Comparto mi columna del pasado miércoles en La Tribuna de Toledo
Quienes, semana tras semana, y año tras año, tienen la
paciencia de leerme, saben que, llegado el otoño, es ya una ineludible
tradición la de escribir sobre los jardines del Real Sitio de San Ildefonso,
para mí uno de los lugares más hermosos de España, singularmente en estos meses.
No falto a esta cita estacional con la belleza excepcional que los adorna,
manifestada en las mil y una modulaciones de los colores que decoran, en
constante y vertiginosa transformación, su frondosa vegetación, creando un
marco maravilloso en el que parece que van a tomar vida los personajes
mitológicos de fuentes y estatuas. En este deambular algunas especies de
árboles me atraen particularmente, invitándome a hacer un alto y extasiarme
ante la hermosura que prodigan.
Reconozco que mi interés hacia los árboles deriva de mi buena
y vieja amistad con los Sánchez Butragueño. A Mari Carmen le debo la curiosidad
por los pinsapos, y a Eduardo, por los celtis australis, vulgo almeces o
almárcigos. De los diferentes tipos de Quercus –roble, encina y alcornoque-
quedé saturado en las asignaturas de geografía física de España de la vieja
licenciatura de Geografía e Historia. Pero desconocía cómo se denomina un árbol
que siempre me ha llamado la atención en otoño, por la diversidad y belleza de
sus colores, y del que, antes de llegar al edificio de la Real Colegiata, se yergue
un espléndido ejemplar, crecido junto a la imponente altura de las secuoyas que
empequeñecen la cúpula de Ardemans y los chapiteles austriacos del palacio. En
mi última visita al Real Sitio, bajo una lluvia que envolvía la atmósfera de
lechosos velos agitados por el viento, me detuve, pasmado por la maravillosa
policromía que lo recubría.

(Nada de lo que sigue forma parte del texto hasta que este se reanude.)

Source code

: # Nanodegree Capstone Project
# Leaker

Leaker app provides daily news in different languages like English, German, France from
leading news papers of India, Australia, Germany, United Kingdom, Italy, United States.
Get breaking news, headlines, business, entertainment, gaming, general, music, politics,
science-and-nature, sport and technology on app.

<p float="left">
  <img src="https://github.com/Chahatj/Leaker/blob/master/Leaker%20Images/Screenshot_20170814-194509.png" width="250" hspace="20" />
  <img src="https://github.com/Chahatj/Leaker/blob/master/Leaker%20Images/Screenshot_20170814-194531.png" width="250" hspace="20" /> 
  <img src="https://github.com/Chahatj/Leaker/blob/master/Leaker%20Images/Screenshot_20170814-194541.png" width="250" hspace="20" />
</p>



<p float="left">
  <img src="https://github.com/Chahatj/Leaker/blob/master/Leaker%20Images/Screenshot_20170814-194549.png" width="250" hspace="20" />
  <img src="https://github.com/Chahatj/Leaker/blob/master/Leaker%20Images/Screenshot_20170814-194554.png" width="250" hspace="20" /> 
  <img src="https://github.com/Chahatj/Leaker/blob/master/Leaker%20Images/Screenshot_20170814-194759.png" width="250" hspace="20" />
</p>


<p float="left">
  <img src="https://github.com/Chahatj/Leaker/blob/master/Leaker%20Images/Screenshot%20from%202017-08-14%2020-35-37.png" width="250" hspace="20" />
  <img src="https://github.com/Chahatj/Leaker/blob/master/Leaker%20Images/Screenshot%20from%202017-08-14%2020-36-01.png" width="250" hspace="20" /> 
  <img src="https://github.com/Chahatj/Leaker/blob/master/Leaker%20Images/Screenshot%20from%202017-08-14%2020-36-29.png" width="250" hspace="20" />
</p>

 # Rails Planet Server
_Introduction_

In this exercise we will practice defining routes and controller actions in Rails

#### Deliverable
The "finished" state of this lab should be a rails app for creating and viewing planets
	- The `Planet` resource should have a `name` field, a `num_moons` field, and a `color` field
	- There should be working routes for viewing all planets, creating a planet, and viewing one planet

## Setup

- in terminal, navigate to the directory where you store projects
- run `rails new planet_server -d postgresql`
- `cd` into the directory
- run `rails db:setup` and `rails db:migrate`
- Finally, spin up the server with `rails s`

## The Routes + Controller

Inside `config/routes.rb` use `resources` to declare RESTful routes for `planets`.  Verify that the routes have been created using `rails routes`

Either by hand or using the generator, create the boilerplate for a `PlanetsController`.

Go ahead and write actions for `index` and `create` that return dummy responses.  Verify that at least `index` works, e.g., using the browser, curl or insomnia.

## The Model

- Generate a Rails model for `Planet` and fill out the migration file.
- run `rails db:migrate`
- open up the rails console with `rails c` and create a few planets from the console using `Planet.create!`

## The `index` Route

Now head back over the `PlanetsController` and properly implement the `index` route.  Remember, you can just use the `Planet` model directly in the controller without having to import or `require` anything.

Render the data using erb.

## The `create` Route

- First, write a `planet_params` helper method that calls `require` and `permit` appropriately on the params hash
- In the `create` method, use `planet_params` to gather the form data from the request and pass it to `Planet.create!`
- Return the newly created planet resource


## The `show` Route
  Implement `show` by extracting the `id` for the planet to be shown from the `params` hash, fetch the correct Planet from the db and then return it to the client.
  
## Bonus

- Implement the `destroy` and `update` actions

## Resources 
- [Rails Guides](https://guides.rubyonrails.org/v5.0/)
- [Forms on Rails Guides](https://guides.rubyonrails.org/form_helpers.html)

Y leyendo la cartela explicativa, descubrí su
sonoro, potente, nombre. Liquidámbar. Una especie nativa de América,
introducida en Europa hacia 1681, siendo plantada en los jardines del obispo anglicano
de Londres, Henry Compton, quien, junto a sus tareas episcopales, destacó por
sus aficiones como naturalista. Sin duda, hay que alabar su gusto por un árbol
tan bello.
Liquidámbar |
En la obra del poeta mexicano Alberto Blanco encuentro un
poema titulado El liquidámbar, en el
que el alma del escritor se transforma en dicho árbol. Sin duda, inspira. Pero,
además, sana. Su savia tiene propiedades que ayudan al cuidado de la piel, y se
empleó como bálsamo, perfume e incluso incienso.
Un buen descubrimiento, el liquidámbar.